* [TASK DATA]
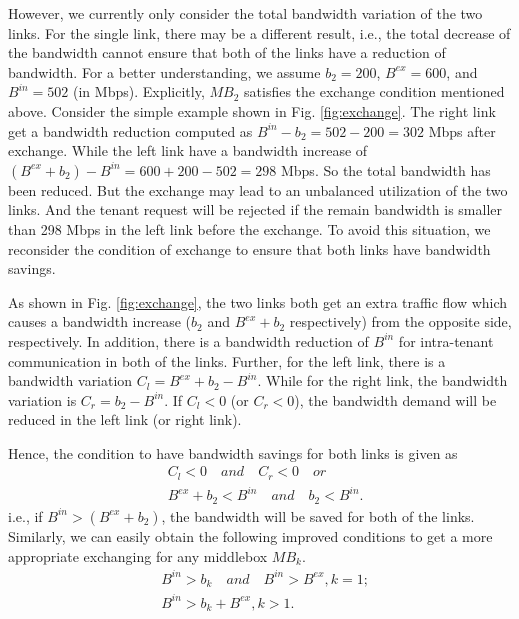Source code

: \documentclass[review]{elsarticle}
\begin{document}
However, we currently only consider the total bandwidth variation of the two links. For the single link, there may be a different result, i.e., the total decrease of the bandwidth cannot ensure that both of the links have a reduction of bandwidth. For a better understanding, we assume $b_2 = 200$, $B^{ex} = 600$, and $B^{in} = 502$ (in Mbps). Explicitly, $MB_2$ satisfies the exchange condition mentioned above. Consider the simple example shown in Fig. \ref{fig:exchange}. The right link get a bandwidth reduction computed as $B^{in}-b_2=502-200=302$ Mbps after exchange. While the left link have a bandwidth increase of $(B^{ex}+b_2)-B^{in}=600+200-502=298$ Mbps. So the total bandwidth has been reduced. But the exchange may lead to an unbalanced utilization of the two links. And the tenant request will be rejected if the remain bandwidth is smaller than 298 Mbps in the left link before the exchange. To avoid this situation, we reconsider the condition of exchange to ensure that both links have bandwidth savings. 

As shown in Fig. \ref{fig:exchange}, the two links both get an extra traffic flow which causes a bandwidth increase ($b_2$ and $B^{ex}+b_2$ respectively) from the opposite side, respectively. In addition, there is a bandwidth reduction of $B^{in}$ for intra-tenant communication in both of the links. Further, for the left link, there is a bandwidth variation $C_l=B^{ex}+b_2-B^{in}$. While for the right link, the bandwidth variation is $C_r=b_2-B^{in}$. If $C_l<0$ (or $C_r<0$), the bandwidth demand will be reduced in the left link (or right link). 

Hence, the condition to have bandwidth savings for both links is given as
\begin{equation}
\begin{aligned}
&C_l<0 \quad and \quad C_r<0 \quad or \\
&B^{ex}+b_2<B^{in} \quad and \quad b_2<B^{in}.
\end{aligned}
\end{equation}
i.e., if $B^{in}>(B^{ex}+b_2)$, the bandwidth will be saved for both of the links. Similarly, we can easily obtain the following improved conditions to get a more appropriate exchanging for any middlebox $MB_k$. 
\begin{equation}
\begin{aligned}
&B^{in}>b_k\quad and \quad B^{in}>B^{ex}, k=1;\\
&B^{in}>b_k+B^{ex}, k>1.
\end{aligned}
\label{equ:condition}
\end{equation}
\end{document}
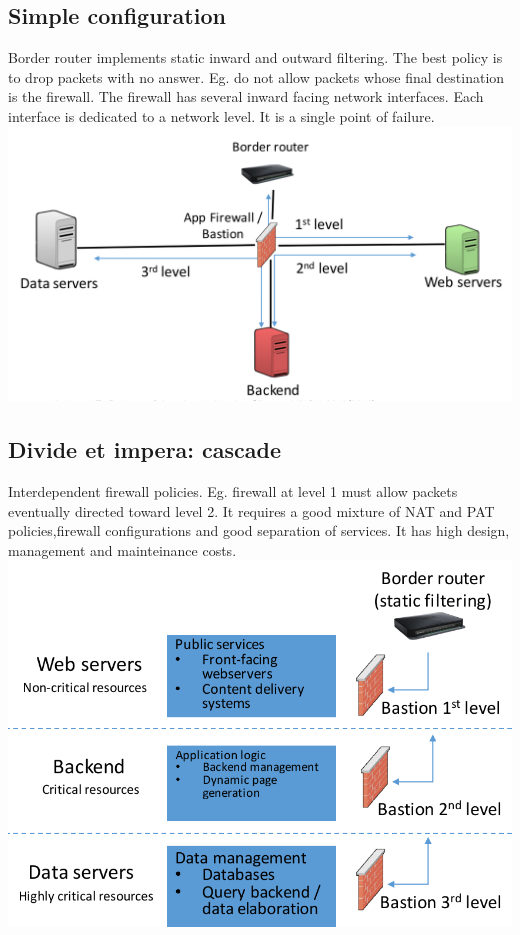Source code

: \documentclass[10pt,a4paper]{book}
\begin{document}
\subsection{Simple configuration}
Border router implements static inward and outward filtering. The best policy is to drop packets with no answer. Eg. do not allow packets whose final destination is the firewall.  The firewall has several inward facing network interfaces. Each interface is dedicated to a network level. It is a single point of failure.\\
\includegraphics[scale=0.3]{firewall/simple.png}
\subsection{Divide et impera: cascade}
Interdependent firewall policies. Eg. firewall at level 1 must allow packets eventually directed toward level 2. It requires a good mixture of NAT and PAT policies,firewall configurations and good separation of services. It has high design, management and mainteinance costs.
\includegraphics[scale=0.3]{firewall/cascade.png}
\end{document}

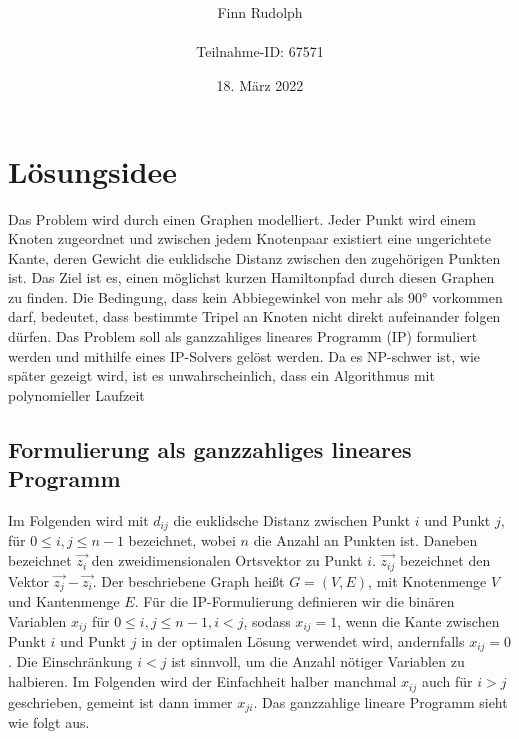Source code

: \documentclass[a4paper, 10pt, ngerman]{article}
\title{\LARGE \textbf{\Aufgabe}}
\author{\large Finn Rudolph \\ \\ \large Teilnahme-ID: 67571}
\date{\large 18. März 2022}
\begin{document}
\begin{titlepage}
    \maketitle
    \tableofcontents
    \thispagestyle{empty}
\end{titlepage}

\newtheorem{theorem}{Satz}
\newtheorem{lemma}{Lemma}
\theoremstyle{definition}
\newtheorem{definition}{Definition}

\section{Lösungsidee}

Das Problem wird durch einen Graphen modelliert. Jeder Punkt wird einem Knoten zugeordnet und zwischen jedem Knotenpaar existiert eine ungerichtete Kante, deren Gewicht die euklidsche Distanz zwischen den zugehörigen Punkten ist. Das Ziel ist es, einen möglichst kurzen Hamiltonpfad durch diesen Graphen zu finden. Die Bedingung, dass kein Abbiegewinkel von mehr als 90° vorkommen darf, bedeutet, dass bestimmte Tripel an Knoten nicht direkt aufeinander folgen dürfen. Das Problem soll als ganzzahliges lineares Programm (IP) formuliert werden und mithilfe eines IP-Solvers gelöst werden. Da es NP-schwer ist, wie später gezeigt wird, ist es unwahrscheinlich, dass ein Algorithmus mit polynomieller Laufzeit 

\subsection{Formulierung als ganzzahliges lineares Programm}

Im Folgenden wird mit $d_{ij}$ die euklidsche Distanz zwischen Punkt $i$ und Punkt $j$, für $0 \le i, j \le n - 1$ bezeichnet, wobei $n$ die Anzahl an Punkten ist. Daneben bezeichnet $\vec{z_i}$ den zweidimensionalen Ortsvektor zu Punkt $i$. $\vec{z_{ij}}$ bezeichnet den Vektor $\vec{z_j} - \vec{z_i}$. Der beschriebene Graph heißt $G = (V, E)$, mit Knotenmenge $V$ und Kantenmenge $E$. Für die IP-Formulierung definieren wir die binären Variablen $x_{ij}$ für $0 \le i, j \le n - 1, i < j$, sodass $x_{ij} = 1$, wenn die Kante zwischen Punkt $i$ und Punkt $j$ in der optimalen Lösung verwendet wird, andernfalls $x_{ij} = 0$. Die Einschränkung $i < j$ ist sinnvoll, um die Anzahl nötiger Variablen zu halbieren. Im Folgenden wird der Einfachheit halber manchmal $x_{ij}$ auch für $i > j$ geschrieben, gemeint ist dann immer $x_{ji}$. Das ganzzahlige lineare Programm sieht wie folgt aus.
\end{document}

...

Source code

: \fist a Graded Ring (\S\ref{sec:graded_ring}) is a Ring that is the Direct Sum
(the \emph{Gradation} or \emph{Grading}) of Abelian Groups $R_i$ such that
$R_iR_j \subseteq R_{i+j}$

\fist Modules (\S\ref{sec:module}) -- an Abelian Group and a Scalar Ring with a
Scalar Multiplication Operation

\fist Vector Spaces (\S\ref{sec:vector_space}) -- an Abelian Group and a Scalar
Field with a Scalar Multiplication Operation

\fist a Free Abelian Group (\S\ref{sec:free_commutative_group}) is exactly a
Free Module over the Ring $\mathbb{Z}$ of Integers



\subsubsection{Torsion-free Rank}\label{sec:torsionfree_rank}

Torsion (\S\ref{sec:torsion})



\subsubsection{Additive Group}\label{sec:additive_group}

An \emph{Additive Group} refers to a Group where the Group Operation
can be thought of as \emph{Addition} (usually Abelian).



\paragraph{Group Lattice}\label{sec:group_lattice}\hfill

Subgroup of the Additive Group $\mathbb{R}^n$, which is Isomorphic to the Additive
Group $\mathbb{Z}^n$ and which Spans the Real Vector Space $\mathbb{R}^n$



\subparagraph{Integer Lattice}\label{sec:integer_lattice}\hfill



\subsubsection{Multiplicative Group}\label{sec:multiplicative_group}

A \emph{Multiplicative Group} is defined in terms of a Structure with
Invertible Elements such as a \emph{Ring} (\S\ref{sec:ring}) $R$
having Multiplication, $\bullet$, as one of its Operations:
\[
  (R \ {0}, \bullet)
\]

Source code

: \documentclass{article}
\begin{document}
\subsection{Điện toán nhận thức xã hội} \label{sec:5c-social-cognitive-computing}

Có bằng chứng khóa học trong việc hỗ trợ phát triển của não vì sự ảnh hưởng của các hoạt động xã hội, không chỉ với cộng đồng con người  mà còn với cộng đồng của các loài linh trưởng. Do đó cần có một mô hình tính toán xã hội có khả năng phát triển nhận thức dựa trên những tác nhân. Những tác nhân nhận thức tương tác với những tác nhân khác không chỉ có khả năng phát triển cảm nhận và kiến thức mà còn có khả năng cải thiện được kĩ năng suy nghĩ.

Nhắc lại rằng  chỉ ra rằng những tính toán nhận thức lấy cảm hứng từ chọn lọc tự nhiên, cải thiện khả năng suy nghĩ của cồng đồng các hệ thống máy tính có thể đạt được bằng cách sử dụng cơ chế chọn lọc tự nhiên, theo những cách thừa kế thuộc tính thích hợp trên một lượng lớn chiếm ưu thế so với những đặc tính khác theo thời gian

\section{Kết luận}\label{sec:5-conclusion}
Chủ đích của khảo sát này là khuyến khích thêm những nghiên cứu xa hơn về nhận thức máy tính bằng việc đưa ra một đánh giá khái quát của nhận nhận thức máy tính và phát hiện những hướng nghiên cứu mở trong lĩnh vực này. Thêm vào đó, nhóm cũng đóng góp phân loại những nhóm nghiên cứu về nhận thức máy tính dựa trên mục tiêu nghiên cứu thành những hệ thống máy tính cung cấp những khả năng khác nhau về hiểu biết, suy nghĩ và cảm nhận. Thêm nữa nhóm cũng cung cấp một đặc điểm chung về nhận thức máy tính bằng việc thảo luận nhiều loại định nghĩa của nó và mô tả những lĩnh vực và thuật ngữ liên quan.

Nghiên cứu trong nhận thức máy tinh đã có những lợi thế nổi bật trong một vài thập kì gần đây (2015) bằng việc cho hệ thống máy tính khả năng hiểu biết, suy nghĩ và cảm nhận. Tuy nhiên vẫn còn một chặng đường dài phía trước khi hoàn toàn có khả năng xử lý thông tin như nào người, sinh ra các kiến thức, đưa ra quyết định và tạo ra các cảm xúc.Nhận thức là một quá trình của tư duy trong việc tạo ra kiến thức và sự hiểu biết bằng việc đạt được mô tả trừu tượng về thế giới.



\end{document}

==

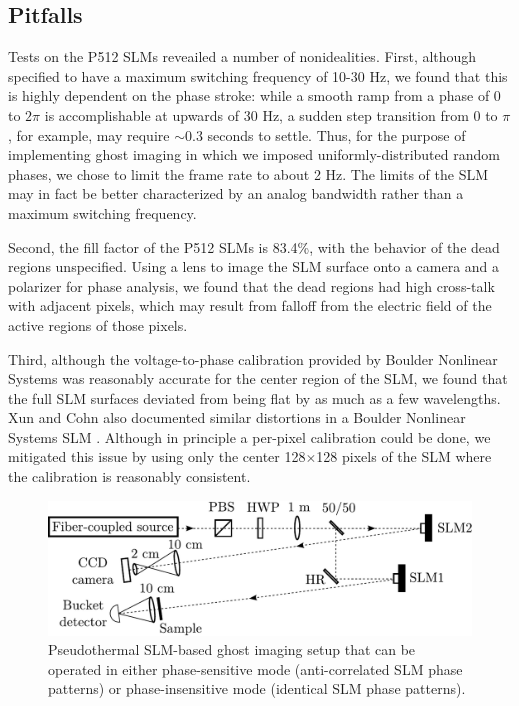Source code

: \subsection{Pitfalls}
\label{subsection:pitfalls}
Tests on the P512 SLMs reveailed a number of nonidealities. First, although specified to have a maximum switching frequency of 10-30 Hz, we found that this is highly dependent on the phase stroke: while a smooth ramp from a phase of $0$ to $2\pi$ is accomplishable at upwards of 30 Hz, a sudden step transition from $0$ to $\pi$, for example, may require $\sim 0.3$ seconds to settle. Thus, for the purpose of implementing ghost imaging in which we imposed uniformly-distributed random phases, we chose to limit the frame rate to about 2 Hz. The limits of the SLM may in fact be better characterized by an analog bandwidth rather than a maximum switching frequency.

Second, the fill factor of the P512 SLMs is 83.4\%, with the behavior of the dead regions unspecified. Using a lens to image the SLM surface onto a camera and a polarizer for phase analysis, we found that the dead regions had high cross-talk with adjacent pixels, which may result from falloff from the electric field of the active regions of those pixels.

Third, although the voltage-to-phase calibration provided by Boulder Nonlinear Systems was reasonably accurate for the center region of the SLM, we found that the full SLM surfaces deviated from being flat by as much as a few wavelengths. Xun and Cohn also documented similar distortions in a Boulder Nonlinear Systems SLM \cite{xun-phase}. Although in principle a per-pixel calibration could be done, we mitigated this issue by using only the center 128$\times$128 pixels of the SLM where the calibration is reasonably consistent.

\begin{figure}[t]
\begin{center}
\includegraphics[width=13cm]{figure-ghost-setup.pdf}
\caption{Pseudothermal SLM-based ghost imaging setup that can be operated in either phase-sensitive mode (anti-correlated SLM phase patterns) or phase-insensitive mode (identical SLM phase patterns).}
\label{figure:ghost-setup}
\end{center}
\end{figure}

* [ACTIVITY]
In the entries, find every line holding "definition" and copy it.

* [RESULT FOR THIS EXERCISE]
\theoremstyle{definition}
\newtheorem{definition}{Definition}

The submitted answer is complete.